(Stored dataset items)
┏━━

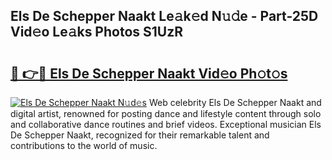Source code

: ## Els De Schepper Naakt Le𝚊k𝚎d N𝚞𝚍e - Part-25D Vid𝚎o Le𝚊ks Photos S1UzR

# <h2><a href="http://fb0ald.evod.top/?m=Els+De+Schepper+Naakt">🔗 👉🔴 Els De Schepper Naakt Vid𝚎o Ph𝚘t𝚘s</a></h2>

[![Els De Schepper Naakt N𝚞d𝚎s](https://i.imgur.com/8V9OHl7.gif)](http://fb0ald.evod.top/?m=Els+De+Schepper+Naakt)
Web celebrity Els De Schepper Naakt and digital artist, renowned for posting dance and lifestyle content through solo and collaborative dance routines and brief videos. Exceptional musician Els De Schepper Naakt, recognized for their remarkable talent and contributions to the world of music. 
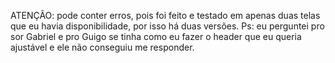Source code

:ATENÇÃO: pode conter erros, pois foi feito e testado em apenas duas telas que eu havia disponibilidade, por isso há duas versões. 
Ps: eu perguntei pro sor Gabriel e pro Guigo se tinha como eu fazer o header que eu queria ajustável e ele não conseguiu me responder.
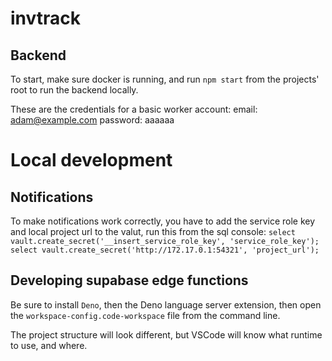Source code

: # invtrack

## Backend

To start, make sure docker is running, and run `npm start` from the projects' root to run the backend locally.

These are the credentials for a basic worker account:
email: adam@example.com
password: aaaaaa

# Local development

## Notifications

To make notifications work correctly, you have to add the service role key and local project url to the valut, run this from the sql console:
`select vault.create_secret('__insert_service_role_key', 'service_role_key');`
`select vault.create_secret('http://172.17.0.1:54321', 'project_url');`

## Developing supabase edge functions

Be sure to install `Deno`, then the Deno language server extension, then open the `workspace-config.code-workspace` file from the command line.

The project structure will look different, but VSCode will know what runtime to use, and where.
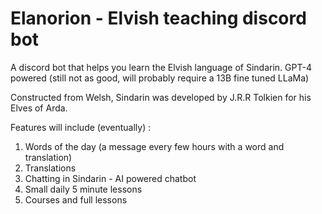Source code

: # Elanorion - Elvish teaching discord bot

A discord bot that helps you learn the Elvish language of Sindarin.  GPT-4 powered (still not as good, will probably require a 13B fine tuned LLaMa)

Constructed from Welsh, Sindarin was developed by J.R.R Tolkien for his Elves of Arda.  

Features will include (eventually) :

1. Words of the day (a message every few hours with a word and translation)
2. Translations
3. Chatting in Sindarin - AI powered chatbot
4. Small daily 5 minute lessons
5. Courses and full lessons

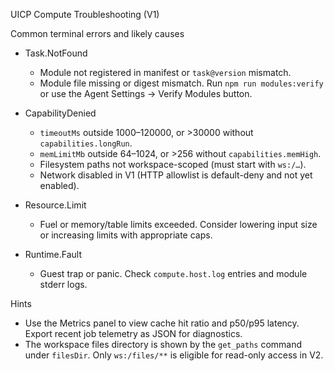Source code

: UICP Compute Troubleshooting (V1)

Common terminal errors and likely causes

- Task.NotFound
  - Module not registered in manifest or `task@version` mismatch.
  - Module file missing or digest mismatch. Run `npm run modules:verify` or use the Agent Settings → Verify Modules button.

- CapabilityDenied
  - `timeoutMs` outside 1000–120000, or >30000 without `capabilities.longRun`.
  - `memLimitMb` outside 64–1024, or >256 without `capabilities.memHigh`.
  - Filesystem paths not workspace-scoped (must start with `ws:/…`).
  - Network disabled in V1 (HTTP allowlist is default-deny and not yet enabled).

- Resource.Limit
  - Fuel or memory/table limits exceeded. Consider lowering input size or increasing limits with appropriate caps.

- Runtime.Fault
  - Guest trap or panic. Check `compute.host.log` entries and module stderr logs.

Hints

- Use the Metrics panel to view cache hit ratio and p50/p95 latency. Export recent job telemetry as JSON for diagnostics.
- The workspace files directory is shown by the `get_paths` command under `filesDir`. Only `ws:/files/**` is eligible for read-only access in V2.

┗━━

• **Task goal**: Your answer must be the lines above from the one containing "- Filesystem paths" to the one containing "- Fuel or memory/table", both included, restated word for word.

• **Solution to this exercise**:
  - Filesystem paths not workspace-scoped (must start with `ws:/…`).
  - Network disabled in V1 (HTTP allowlist is default-deny and not yet enabled).

- Resource.Limit
  - Fuel or memory/table limits exceeded. Consider lowering input size or increasing limits with appropriate caps.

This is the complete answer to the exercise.